It amazes me how being a stay-at-home mom is viewed by the outside world at times. When I worked full-time, I was a hard working, self-motivated, passionate employee. As a stay-at-home mom, I bring even more passion to my job. I could give a detailed list of all of the things that I do on a daily basis, however, I will just say that it is a full-time job. On a job, when you accomplish something or when you are doing a great job, you are given a promotion or a raise. Stay at home moms have to realize their own value as a wife and mother, because very seldom do you get the encouragement or the “job well done” that you do when you work outside of the home. I guess that is called being an adult, you have to do your job to the best of your ability with or without support or encouragement. However, as a human being, we do seek the acceptance and approval of others.
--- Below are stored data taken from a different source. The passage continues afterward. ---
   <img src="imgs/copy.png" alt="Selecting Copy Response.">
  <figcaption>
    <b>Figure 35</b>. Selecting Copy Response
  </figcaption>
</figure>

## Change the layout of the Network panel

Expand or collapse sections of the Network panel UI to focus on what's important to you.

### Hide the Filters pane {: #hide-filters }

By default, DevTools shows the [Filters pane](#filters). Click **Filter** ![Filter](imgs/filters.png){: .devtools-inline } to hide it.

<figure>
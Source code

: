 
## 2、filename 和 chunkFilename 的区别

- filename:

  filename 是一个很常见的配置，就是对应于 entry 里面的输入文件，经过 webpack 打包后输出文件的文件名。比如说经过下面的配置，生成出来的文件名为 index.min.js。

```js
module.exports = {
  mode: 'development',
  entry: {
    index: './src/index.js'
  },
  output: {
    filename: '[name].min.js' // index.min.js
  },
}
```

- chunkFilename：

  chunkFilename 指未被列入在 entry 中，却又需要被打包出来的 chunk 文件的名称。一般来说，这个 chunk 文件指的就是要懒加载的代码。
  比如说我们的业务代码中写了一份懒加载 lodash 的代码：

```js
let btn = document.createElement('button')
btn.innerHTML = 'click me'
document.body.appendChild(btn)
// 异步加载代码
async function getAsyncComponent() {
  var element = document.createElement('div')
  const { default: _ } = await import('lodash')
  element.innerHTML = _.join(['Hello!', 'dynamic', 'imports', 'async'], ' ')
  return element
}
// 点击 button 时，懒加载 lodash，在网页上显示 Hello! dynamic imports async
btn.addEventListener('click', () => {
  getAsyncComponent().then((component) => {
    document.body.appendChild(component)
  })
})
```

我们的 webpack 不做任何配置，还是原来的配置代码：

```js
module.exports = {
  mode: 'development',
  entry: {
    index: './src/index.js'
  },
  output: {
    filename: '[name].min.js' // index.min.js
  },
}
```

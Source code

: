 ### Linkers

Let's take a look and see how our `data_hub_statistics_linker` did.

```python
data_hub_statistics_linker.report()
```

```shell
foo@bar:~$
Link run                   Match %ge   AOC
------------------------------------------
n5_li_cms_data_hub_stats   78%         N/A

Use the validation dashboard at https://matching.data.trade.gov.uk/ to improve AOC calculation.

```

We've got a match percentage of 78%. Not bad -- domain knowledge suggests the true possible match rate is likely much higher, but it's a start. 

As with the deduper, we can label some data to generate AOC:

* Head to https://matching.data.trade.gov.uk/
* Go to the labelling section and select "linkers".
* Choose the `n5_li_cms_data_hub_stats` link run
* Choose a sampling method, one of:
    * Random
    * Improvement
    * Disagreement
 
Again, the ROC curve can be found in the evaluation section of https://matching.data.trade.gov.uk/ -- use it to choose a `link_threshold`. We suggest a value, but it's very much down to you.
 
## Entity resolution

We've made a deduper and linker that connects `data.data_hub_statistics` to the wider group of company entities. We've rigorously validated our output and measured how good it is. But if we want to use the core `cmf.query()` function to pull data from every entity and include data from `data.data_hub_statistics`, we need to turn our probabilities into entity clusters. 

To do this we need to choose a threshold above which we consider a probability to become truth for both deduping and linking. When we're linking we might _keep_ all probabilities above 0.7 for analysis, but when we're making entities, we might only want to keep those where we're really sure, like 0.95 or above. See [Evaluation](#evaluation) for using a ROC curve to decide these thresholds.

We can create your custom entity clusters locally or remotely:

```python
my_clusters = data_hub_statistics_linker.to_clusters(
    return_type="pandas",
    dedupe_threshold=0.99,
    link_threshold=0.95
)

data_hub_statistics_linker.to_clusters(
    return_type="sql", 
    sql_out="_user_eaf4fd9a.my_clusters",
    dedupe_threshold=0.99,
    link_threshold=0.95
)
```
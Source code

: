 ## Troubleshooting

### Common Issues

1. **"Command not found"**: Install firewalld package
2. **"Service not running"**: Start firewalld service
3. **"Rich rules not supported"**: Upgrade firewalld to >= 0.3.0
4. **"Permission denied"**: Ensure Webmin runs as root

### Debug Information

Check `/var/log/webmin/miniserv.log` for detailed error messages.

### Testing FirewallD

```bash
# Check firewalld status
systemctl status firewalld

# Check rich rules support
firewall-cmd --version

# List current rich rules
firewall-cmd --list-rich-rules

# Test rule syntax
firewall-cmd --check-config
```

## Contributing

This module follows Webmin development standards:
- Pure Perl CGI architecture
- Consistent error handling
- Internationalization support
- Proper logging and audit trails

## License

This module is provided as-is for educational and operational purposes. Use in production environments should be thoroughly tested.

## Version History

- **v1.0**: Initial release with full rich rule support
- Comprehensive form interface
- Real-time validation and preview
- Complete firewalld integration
Being a stay-at-home parent is one of the most challenging, thankless, physically demanding, jobs that I have ever had, but it is also the most rewarding. I get up every day knowing that my kids are being shaped by me. Who else better to prepare them for their future, to instill the values and morals that we find important, to teach them about God and our Faith? Who else will bring as much love, passion, and concern for their lives to the table? Who else knows them inside and out, knows their strengths, weaknesses, limitations, and sets the expectations high, taking all of these things into consideration? No one is better or more equipped to handle this job better than their own parents. When I look at my kids, I know that my husband and I are doing a fantastic job. I only wish that the outside world would look at them and see how effective being at home with them has been. If I announced to the world that I received a promotion, society would praise me, and call me a success. However, when my kids are operating well above where they should be academically, when they can make friends, feel empathy for others, exhibit good manners, hold their own in conversations, these things are ignored or the credit is given to the child alone. I am one to agree that some things are just God-given abilities, but I also believe that we are also products of our environments, and our choices.
I would like to say to every stay at home parent that is made to feel inferior by others and society, that you should see the value of your job. Know that even if no one gives you that “pat on the back”, if others think that all you do is sit around and eat bon-bons all day, if no one ever says “thank you” for what you are doing, look at your kids and know that they are worth it. They are worth every sacrifice that you make, every unkind comment that others make when they find out that you are an “at home” parent, for the times when you have to sit in the background, because no one feels that you have anything valuable to bring to the conversation (because you are “only a mom”). For every coupon that you clip, for every minute that you spend away from other adults, for all of the paychecks that you do not collect, just know that it is worth it. One day, when your kids are adults they will look at their lives, and they will be thankful. Whether, they come back to say “thank you” or not, they will realize the value of your being at home with them, and all of the hard work that it took. One day, when every executive retires, when every working parent’s outside job is finished, when businesses fold, or you are just simply too old to do the job, your mark on this world as a parent will live on. Even after you leave this life, the influences, the memories, the lessons will live on through your children, their children, and the generation to come. When I am asked what my occupation is, I often respond that I am “just a mom”. I couldn’t be more proud to be “just a mom”. I have never seen, “This person was a doctor, a lawyer, or held a PHD written on a headstone”. When you leave this life, the legacy that really counts usually rests at a person’s head for all to see….”Beloved wife and mother”, “Beloved husband and father”, or simply, Mom or Dad.
For every stay at home parent that feels that you are inferior, unappreciated, or have no value, know that you are making a difference that matters and one that will last.